### ABOUT THIS EXERCISE
For each line below that holds "const", return the line as it stands.

Stored data entries

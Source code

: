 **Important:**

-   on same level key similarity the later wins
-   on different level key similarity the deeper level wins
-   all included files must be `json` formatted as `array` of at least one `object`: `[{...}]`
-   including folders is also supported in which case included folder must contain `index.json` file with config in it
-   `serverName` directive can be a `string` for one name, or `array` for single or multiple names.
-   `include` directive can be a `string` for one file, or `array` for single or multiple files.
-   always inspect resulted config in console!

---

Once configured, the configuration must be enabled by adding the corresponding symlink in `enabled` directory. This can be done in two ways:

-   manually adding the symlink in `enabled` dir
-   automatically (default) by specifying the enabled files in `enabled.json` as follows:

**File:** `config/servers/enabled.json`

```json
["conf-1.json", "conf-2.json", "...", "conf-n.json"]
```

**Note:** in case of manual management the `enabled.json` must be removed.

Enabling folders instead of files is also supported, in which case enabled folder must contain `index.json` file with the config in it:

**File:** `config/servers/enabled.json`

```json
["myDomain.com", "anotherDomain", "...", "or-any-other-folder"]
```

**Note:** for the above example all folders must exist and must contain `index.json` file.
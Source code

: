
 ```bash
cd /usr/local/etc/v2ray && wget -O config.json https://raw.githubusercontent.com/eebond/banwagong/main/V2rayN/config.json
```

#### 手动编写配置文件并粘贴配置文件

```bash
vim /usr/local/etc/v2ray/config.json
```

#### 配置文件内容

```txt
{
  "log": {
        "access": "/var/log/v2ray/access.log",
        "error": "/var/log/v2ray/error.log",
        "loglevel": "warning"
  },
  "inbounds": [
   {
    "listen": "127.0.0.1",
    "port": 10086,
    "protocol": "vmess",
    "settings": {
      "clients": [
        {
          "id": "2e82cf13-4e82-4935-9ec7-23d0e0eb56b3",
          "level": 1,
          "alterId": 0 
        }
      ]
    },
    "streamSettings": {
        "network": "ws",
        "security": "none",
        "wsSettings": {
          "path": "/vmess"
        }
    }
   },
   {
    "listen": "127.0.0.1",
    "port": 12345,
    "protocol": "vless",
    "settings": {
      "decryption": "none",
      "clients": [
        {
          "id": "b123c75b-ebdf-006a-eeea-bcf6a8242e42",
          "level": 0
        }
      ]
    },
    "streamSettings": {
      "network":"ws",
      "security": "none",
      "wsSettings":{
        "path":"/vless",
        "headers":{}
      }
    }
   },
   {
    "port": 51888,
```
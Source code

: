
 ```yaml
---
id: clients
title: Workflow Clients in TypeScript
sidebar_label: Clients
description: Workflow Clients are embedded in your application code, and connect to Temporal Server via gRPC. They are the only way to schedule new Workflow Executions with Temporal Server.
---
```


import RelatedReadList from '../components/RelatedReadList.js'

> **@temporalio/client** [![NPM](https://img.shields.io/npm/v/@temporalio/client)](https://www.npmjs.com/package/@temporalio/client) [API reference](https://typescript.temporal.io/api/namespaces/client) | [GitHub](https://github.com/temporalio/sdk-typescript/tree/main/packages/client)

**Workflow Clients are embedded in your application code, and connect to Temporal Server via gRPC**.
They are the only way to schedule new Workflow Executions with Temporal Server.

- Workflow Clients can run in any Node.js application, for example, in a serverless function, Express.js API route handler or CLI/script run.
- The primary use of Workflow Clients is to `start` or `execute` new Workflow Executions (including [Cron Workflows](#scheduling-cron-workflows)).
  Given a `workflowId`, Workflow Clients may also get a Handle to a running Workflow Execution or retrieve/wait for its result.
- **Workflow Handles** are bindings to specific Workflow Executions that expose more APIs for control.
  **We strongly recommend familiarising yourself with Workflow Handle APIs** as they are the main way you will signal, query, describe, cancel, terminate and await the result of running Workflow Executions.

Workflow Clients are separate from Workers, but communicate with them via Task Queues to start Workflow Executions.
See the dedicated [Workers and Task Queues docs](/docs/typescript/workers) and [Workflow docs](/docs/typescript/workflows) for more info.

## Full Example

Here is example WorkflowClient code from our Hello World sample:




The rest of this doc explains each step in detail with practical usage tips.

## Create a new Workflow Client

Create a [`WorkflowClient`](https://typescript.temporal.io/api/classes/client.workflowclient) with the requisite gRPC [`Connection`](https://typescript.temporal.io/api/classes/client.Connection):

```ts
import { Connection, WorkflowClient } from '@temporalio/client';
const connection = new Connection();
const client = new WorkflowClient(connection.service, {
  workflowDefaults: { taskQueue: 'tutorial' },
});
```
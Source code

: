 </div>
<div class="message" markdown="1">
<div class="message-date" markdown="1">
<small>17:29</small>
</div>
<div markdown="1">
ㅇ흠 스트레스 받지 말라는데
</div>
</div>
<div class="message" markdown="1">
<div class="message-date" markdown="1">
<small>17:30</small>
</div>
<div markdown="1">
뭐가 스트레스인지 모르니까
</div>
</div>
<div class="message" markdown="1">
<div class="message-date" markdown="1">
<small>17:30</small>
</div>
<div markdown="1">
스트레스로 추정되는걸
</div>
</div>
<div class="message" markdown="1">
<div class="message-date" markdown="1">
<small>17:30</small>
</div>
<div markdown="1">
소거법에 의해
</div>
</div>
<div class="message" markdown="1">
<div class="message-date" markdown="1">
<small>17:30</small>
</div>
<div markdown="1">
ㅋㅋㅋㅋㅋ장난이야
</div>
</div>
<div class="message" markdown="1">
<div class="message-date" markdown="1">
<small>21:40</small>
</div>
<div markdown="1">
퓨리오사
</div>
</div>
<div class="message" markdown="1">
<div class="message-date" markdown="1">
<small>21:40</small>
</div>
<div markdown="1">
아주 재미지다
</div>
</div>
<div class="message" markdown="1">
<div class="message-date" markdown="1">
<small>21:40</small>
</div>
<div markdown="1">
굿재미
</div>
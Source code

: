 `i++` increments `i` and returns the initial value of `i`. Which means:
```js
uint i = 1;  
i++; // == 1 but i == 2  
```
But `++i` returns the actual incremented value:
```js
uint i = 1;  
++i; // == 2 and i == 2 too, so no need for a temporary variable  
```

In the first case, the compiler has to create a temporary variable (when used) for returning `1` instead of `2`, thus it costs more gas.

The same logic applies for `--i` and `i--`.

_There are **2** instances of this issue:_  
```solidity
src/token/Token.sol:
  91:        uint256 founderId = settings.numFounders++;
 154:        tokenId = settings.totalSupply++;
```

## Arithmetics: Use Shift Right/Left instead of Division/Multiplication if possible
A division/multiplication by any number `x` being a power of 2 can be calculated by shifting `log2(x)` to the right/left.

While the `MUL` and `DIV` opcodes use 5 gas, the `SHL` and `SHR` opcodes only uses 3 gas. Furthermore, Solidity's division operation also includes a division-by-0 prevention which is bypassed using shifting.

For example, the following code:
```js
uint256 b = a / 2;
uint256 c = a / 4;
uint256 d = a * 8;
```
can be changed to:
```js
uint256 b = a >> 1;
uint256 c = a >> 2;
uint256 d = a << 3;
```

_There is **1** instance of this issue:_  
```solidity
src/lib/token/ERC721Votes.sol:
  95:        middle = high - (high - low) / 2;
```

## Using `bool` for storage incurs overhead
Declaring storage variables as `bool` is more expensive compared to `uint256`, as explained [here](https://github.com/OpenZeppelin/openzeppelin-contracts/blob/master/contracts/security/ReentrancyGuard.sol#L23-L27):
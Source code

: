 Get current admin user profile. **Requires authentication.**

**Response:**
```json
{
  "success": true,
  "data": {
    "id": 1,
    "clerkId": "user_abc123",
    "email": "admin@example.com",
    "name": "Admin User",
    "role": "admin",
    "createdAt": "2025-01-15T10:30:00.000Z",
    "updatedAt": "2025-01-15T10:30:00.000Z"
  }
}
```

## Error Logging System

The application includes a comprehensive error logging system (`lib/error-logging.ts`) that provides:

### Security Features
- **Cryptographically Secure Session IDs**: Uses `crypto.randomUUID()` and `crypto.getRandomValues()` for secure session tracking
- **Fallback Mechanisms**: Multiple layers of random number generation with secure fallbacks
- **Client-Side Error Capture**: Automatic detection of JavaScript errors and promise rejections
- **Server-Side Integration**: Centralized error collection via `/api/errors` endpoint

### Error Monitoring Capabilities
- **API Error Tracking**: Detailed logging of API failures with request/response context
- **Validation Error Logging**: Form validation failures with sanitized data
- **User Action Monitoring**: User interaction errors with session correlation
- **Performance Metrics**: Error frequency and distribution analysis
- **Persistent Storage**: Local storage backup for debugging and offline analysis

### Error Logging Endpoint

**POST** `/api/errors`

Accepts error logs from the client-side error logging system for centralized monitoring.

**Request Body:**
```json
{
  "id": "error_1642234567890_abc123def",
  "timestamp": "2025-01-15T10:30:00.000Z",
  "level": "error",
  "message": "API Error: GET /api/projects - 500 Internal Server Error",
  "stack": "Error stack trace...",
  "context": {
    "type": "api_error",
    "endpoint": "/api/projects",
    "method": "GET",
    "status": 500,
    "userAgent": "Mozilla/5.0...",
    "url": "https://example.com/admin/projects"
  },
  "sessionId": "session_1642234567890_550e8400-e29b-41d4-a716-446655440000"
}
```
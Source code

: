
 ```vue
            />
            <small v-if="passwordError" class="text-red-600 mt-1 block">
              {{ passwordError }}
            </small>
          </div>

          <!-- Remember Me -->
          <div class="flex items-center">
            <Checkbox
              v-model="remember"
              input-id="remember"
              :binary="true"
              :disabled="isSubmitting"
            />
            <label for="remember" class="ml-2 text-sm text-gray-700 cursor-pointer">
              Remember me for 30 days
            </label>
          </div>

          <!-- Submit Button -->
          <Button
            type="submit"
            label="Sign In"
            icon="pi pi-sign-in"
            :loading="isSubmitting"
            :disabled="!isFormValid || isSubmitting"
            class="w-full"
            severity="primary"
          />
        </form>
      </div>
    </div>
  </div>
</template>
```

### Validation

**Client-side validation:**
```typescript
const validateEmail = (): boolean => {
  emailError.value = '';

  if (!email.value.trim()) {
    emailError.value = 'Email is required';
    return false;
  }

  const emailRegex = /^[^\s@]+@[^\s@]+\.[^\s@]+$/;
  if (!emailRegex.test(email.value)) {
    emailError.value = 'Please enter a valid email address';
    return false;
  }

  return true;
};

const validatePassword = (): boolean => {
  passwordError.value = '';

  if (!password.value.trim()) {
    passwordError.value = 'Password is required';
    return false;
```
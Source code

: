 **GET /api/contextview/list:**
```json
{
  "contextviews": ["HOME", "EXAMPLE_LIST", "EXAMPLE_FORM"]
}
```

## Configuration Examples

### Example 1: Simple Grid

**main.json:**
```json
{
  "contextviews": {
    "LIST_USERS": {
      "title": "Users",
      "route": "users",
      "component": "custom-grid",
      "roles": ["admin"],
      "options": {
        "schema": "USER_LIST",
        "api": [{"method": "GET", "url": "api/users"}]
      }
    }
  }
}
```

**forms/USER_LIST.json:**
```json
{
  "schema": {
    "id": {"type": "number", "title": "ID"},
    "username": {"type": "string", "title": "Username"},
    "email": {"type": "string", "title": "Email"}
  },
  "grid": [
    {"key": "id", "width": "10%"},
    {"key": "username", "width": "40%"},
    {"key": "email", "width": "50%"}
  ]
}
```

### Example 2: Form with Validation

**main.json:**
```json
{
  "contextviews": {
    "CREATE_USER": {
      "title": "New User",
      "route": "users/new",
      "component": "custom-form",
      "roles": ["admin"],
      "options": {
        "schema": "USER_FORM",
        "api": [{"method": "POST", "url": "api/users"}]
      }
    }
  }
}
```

### OUTPUT OF THE EXERCISE
const connection = new Connection();
const client = new WorkflowClient(connection.service, {
const validateEmail = (): boolean => {
  const emailRegex = /^[^\s@]+@[^\s@]+\.[^\s@]+$/;
const validatePassword = (): boolean => {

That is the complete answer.